Giter Club home page Giter Club logo

Comments (15)

kirilg avatar kirilg commented on May 16, 2024

We haven't done any work with CUDA in a docker image yet, but I can give some pointers of where to start, and external contributions to make it work are welcomed. Since TensorFlow already has working docker files with GPU support and their files are similar to ours, that would be a good example to use.

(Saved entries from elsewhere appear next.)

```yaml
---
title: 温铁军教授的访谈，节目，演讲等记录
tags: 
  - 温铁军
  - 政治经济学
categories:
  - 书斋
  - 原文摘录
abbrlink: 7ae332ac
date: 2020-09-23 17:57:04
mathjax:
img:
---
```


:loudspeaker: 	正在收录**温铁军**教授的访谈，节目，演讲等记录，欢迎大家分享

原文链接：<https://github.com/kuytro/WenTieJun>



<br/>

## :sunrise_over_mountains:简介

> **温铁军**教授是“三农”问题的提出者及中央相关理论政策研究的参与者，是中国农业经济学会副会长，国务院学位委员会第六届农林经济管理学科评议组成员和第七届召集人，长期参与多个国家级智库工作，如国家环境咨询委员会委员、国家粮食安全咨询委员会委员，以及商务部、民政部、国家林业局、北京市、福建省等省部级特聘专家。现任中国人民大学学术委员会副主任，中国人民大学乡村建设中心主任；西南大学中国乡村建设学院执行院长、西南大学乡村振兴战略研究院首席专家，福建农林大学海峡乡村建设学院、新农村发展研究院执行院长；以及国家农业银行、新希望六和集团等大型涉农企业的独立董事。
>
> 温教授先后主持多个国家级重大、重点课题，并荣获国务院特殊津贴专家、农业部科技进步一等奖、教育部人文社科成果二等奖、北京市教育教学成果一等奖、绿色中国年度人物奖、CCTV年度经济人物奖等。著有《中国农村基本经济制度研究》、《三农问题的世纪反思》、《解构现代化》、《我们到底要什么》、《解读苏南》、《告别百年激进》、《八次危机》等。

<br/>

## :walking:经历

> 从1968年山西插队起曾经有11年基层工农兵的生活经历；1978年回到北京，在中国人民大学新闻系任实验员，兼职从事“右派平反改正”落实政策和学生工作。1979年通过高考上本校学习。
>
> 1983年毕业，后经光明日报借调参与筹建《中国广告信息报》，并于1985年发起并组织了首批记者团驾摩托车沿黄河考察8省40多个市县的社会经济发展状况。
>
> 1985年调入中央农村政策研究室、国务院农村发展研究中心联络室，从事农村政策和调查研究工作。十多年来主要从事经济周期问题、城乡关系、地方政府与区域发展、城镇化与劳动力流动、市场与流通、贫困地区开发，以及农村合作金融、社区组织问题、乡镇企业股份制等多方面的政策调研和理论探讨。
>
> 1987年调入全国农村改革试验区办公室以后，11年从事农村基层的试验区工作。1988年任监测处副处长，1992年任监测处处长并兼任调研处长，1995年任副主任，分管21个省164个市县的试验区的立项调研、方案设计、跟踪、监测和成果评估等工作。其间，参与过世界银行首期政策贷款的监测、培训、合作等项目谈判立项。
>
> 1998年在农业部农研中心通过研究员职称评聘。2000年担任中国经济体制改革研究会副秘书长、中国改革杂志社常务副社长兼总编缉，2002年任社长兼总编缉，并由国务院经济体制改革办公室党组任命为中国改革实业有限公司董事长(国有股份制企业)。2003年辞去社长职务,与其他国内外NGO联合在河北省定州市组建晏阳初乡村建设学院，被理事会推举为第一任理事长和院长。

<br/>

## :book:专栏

Our dockerfile is based on TensorFlow's Dockerfile.devel. If you compare the differences and see what had to be changed, you can apply similar changes to Tensorflow's Dockerfile.devel-gpu and we can add it here. Since they figured out all issues with CUDA and cudnn in their dockerfile, hopefully basing it on their example will work here as well.

from serving.

revilokeb avatar revilokeb commented on May 16, 2024

@kirilg I have compiled my steps to set up TF serving with CUDA on docker: https://gist.github.com/revilokeb/58f3419340652bbe73ab07903fdc9426.
However those steps unfortunately still lead to the following error at the last step bazel build -c opt --config=cuda tensorflow_serving/...:

ERROR: /root/.cache/bazel/_bazel_root/f8d1071c69ea316497c31e40fe01608c/external/org_tensorflow/tensorflow/core/kernels/BUILD:72:1: undeclared inclusion(s) in rule '@org_tensorflow//tensorflow/core/kernels:concat_lib_gpu':
this rule is missing dependency declarations for the following files included by 'external/org_tensorflow/tensorflow/core/kernels/concat_lib_gpu.cu.cc':
'/serving/tensorflow/third_party/eigen3/Eigen/Core'.

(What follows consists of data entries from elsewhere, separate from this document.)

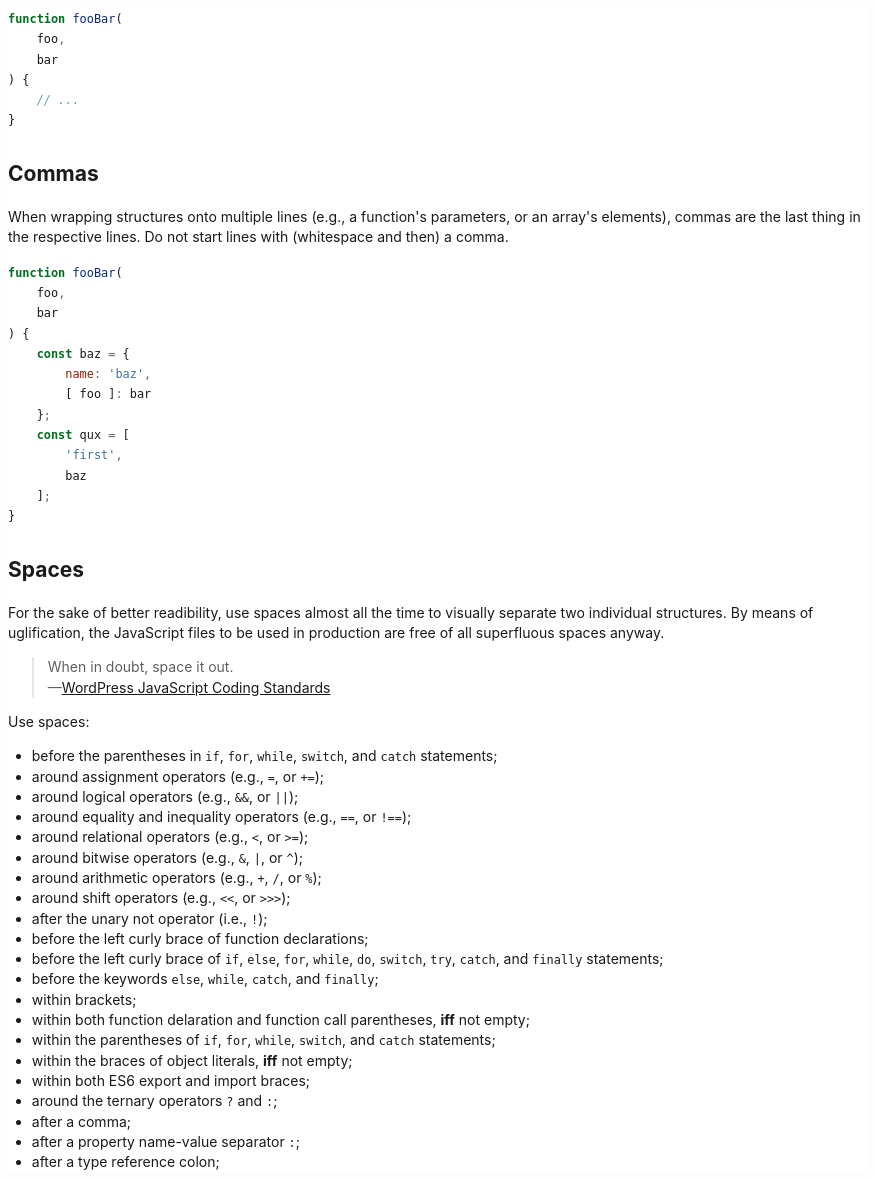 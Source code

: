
 ```js
function fooBar(
	foo,
	bar
) {
	// ...
}
```

## Commas

When wrapping structures onto multiple lines (e.g., a function's parameters, or an array's elements), commas are the last thing in the respective lines.
Do not start lines with (whitespace and then) a comma.

```js
function fooBar(
	foo,
	bar
) {
	const baz = {
		name: 'baz',
		[ foo ]: bar
	};
	const qux = [
		'first',
		baz
	];
}
```

## Spaces

For the sake of better readibility, use spaces almost all the time to visually separate two individual structures.
By means of uglification, the JavaScript files to be used in production are free of all superfluous spaces anyway.

> When in doubt, space it out.  
> &mdash;[WordPress JavaScript Coding Standards](https://make.wordpress.org/core/handbook/best-practices/coding-standards/javascript/#spacing)

Use spaces:

* before the parentheses in `if`, `for`, `while`, `switch`, and `catch` statements;
* around assignment operators (e.g., `=`, or `+=`);
* around logical operators (e.g., `&&`, or `||`);
* around equality and inequality operators (e.g., `==`, or `!==`);
* around relational operators (e.g., `<`, or `>=`);
* around bitwise operators (e.g., `&`, `|`, or `^`);
* around arithmetic operators (e.g., `+`, `/`, or `%`);
* around shift operators (e.g., `<<`, or `>>>`);
* after the unary not operator (i.e., `!`);
* before the left curly brace of function declarations;
* before the left curly brace of `if`, `else`, `for`, `while`, `do`, `switch`, `try`, `catch`, and `finally` statements;
* before the keywords `else`, `while`, `catch`, and `finally`;
* within brackets;
* within both function delaration and function call parentheses, **iff** not empty;
* within the parentheses of `if`, `for`, `while`, `switch`, and `catch` statements;
* within the braces of object literals, **iff** not empty;
* within both ES6 export and import braces;
* around the ternary operators `?` and `:`;
* after a comma;
* after a property name-value separator `:`;
* after a type reference colon;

Any idea what could be missing?
(- compilation without CUDA and running mnist and inception examples is working smoothly, - I needed to manually set CROSSTOOL as in #17, else that error occured)

from serving.

kirilg avatar kirilg commented on May 16, 2024

Took a look and I'm still not entirely sure why this is happening. I see your dockerfile is using a different technique to install CUDA and Bazel than what Tensorflow is doing. Perhaps installing Bazel using the tested way is worth a try since it may be different from what's installed using apt-get.

@damienmg do you know why this error is showing up in a Docker container using CUDA?

from serving.

revilokeb avatar revilokeb commented on May 16, 2024

Thanks for your reply. I went back and installed bazel-0.2.0 as described in https://tensorflow.github.io/serving/setup and then also bazel-0.3.0 as in the tested way, but neither does affect the above error showing up.

On the other hand I have no problem building tensorflow with GPU, i.e. git clone --recursive https://github.com/tensorflow/tensorflow.git and then ./configure && \ bazel build -c opt --config=cuda tensorflow/tools/pip_package:build_pip_package.

So error seems not related to bazel and tensorflow part.

from serving.

revilokeb avatar revilokeb commented on May 16, 2024

I have now used Craig Citro's recipe (https://github.com/tensorflow/tensorflow/blob/master/tensorflow/tools/docker/Dockerfile.devel-gpu) to build docker container. I can confirm that this works perfectly for tensorflow, but I am getting the exact same error as above when trying to build TF serving.

from serving.

LiberiFatali avatar LiberiFatali commented on May 16, 2024

I got to build Serving docker GPU image successfully after some modifications on

https://github.com/tensorflow/serving/blob/master/tensorflow_serving/tools/docker/Dockerfile.devel

  • ChangedFROM ubuntu:14.04 to FROM nvidia/cuda:7.5
  • Manually added cxx_builtin_include_directory: "/usr/local/cuda-7.5/include" in

$SERVING_ROOT/tensorflow/third_party/gpus/crosstool

from serving.

revilokeb avatar revilokeb commented on May 16, 2024

@LiberiFatali good to hear! Unfortunately I cannot confirm it from my side as the above error keeps appearing. I have also checked with a second machine, but again the same error.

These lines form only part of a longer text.